--- START ---

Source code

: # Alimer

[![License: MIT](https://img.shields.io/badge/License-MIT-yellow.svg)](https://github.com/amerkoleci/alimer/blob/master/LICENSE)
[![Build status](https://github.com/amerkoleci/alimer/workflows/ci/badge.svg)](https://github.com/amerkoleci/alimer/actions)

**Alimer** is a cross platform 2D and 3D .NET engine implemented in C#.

--- END ---

**TRY IT**. Each line of the material is to be copied exactly.

**RESULT FOR THIS TASK**.
Source code

: # Alimer

[![License: MIT](https://img.shields.io/badge/License-MIT-yellow.svg)](https://github.com/amerkoleci/alimer/blob/master/LICENSE)
[![Build status](https://github.com/amerkoleci/alimer/workflows/ci/badge.svg)](https://github.com/amerkoleci/alimer/actions)

**Alimer** is a cross platform 2D and 3D .NET engine implemented in C#.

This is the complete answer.